Ha fatto molto parlare la raccomandazione, contenuta nel manuale per la comunicazione dell’Unione Europea, a evitare l’uso del termine “Natale”, insieme ad altri nomi con un chiaro riferimento alla fede cristiana, tra cui per esempio il nome di Maria, madre di Gesù, e – chissà perché – il nome di Giovanni. Precisiamo che non era un provvedimento prescrittivo e quindi non era vincolante per i cittadini, ma di una nota interna agli uffici dell’Unione con cui si suggerivano le formule più idonee da adottare nella redazione dei documenti pubblici.

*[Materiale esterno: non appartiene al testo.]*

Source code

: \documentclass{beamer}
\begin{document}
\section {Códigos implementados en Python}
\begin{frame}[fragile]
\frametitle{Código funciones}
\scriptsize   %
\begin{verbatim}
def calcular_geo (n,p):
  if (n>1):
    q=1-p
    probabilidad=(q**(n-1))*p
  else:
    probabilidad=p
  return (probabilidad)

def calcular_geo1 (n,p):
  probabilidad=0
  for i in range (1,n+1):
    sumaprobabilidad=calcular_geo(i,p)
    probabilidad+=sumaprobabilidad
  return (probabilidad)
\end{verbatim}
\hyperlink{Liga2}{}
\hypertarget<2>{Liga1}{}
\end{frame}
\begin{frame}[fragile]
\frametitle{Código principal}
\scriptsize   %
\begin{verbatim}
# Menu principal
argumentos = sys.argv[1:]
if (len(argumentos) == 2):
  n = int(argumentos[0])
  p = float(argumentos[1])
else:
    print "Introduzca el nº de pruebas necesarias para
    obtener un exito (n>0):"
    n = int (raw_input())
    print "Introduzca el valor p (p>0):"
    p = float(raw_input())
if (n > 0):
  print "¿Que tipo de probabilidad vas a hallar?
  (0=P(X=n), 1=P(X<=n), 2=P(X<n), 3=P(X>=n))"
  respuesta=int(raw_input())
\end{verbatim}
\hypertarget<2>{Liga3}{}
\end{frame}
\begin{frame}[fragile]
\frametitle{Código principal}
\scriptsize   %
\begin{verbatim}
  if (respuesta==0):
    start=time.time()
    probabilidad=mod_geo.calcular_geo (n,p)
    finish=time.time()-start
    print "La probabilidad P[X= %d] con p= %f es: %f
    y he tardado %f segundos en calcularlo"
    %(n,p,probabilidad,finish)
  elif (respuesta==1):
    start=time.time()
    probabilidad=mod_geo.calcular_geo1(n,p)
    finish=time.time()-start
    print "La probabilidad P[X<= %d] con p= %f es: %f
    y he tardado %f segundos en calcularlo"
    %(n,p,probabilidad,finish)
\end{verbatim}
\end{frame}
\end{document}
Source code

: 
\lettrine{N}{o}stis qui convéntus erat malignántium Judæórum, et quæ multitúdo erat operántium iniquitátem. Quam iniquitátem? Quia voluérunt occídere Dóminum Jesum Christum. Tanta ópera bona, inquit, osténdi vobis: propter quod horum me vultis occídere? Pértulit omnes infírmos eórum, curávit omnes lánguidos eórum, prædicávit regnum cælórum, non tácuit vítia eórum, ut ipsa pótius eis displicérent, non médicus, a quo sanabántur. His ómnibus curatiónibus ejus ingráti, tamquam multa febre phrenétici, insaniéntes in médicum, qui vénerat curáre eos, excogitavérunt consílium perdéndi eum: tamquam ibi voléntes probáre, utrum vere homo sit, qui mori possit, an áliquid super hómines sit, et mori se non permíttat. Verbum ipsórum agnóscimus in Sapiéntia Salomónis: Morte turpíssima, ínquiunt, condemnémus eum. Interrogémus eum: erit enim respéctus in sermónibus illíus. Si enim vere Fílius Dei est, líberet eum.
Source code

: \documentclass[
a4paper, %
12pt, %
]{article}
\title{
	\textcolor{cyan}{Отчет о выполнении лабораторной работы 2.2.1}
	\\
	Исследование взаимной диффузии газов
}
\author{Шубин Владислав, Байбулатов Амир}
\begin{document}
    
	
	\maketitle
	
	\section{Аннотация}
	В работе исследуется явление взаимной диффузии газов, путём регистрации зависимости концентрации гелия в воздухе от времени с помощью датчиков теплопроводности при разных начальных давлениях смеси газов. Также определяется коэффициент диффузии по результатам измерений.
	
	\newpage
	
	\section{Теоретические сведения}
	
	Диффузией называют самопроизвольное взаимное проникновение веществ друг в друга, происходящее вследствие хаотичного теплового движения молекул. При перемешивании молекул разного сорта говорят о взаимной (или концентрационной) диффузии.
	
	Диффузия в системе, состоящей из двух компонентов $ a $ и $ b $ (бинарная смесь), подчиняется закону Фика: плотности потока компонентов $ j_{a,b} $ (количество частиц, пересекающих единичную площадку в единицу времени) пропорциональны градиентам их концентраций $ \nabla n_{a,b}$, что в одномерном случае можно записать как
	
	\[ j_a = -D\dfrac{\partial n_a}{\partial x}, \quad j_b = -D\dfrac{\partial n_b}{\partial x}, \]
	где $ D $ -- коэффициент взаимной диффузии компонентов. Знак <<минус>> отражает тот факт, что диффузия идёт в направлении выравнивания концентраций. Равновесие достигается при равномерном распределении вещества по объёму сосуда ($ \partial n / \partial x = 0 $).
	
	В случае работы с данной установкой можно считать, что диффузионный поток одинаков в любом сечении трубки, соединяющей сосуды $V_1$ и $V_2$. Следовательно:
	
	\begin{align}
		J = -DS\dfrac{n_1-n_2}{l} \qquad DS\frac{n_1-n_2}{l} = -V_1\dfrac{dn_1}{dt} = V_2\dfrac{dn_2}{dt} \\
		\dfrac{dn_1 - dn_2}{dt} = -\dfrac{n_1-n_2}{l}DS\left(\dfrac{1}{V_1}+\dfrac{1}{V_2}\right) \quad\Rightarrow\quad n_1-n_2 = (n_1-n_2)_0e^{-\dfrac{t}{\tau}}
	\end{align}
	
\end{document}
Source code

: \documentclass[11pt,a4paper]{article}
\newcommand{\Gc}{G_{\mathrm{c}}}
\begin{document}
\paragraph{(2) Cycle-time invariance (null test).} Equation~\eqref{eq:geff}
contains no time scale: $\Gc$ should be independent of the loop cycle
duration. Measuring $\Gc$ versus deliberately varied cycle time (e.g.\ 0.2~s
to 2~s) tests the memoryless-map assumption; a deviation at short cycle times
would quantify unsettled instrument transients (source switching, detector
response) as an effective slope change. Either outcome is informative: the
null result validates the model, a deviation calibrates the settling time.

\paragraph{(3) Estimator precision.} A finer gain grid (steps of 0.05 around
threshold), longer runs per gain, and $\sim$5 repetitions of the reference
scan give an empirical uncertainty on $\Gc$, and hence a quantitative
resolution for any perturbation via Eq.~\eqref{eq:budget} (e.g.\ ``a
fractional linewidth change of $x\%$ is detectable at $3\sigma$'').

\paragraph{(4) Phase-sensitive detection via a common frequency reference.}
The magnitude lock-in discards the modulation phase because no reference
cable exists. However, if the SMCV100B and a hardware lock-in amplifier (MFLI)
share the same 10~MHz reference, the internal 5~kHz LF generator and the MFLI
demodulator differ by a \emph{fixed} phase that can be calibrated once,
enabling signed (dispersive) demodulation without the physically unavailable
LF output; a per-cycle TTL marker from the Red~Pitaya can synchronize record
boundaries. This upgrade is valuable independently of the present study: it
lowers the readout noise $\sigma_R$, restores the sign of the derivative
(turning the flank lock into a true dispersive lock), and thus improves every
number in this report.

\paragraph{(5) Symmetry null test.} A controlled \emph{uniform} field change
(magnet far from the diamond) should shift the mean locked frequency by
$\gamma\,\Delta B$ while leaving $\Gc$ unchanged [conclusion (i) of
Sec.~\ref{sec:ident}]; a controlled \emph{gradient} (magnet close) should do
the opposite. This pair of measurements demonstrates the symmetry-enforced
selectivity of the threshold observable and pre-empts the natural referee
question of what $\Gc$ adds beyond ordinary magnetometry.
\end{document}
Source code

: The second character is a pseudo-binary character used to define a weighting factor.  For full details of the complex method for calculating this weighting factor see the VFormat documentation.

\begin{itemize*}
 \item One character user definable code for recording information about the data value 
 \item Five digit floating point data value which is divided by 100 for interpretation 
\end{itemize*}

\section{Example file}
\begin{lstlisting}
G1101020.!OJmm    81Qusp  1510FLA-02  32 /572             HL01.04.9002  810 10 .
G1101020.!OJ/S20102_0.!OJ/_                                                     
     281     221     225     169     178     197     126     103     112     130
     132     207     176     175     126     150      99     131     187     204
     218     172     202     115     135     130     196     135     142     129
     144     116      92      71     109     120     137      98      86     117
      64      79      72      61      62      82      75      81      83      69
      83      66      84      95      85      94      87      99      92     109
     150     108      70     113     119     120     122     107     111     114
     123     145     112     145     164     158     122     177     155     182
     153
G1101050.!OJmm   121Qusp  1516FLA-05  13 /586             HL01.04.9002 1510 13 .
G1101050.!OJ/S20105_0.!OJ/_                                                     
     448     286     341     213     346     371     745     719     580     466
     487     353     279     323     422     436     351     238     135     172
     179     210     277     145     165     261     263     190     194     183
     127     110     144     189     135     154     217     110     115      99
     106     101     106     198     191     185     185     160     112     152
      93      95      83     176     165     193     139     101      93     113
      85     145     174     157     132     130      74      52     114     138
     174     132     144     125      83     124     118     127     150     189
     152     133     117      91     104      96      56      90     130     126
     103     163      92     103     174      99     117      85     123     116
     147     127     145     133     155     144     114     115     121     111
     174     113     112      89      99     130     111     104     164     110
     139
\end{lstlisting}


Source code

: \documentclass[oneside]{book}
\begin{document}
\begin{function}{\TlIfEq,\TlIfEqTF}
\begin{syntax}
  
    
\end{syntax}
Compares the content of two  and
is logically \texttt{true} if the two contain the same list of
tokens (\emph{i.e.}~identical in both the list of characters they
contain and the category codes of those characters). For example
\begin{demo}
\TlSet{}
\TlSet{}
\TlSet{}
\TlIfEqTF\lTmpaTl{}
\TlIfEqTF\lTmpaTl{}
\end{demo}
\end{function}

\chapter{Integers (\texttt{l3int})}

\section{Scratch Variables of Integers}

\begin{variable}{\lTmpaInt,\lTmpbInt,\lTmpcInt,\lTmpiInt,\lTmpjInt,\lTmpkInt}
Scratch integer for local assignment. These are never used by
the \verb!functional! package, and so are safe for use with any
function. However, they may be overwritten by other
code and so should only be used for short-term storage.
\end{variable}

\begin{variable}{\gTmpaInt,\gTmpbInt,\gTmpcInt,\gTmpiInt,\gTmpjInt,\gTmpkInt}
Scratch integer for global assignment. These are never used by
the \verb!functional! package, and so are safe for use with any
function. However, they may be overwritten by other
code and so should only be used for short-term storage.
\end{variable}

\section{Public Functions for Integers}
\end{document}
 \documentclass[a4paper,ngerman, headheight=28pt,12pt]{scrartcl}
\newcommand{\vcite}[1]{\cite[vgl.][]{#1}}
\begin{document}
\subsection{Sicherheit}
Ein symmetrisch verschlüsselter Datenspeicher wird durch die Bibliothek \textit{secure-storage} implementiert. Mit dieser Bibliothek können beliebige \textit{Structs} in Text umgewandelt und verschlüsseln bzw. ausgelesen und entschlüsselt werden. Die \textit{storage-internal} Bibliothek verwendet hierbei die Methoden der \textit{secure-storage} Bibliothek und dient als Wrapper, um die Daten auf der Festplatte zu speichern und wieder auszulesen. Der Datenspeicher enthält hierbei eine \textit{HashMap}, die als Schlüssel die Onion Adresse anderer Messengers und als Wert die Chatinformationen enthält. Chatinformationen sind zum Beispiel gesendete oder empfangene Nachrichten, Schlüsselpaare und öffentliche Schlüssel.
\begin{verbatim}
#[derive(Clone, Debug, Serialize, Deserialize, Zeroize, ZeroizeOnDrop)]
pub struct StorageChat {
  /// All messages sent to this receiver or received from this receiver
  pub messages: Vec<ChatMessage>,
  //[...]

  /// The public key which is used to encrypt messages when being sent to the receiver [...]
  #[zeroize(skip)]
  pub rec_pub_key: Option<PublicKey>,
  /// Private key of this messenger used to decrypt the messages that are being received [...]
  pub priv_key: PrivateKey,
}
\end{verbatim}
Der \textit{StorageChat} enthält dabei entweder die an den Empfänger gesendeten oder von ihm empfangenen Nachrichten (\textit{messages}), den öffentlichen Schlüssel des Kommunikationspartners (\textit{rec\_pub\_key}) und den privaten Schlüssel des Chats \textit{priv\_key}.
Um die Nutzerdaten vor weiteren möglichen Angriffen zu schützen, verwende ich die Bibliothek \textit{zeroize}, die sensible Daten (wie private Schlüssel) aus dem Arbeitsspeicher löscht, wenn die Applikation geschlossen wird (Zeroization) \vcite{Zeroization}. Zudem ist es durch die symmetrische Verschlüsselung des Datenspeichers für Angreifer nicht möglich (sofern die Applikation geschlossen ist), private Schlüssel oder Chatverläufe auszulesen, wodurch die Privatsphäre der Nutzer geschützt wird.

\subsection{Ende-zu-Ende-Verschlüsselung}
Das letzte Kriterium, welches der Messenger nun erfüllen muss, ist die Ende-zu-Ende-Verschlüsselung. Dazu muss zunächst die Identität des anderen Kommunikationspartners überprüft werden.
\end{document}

Si tratta delle solite indicazioni dell’UE nelle quali si pecca, come ha scritto un giornalista, di “eccesso di zelo”, in questo caso nei confronti delle minoranze religiose e del loro diritto a non essere discriminati. Sono scivoloni che si prendono, purtroppo, quando si vive esclusivamente nei palazzi del potere e si perde il contatto con la gente comune, dove invece non raramente capita di vedere un islamico augurare buon Natale a un cristiano e fare altrettanto da parte dei cristiani nelle ricorrenze islamiche, senza che nessuno mostri segni di insofferenza, nemmeno in quei paesi come quelli di lingua inglese – la nota dell’UE si riferiva proprio a questi – dove Natale si dice Christmas, quindi con un chiaro riferimento a Cristo.
La nota degli uffici comunitari è stata poi revocata, probabilmente a seguito dell’intervento del Segretario di Stato vaticano, il cardinale Parolin. «Non è così che si combattono le discriminazioni» ha detto il porporato, rispondendo alle domande rivoltegli in un’intervista di Vatican News.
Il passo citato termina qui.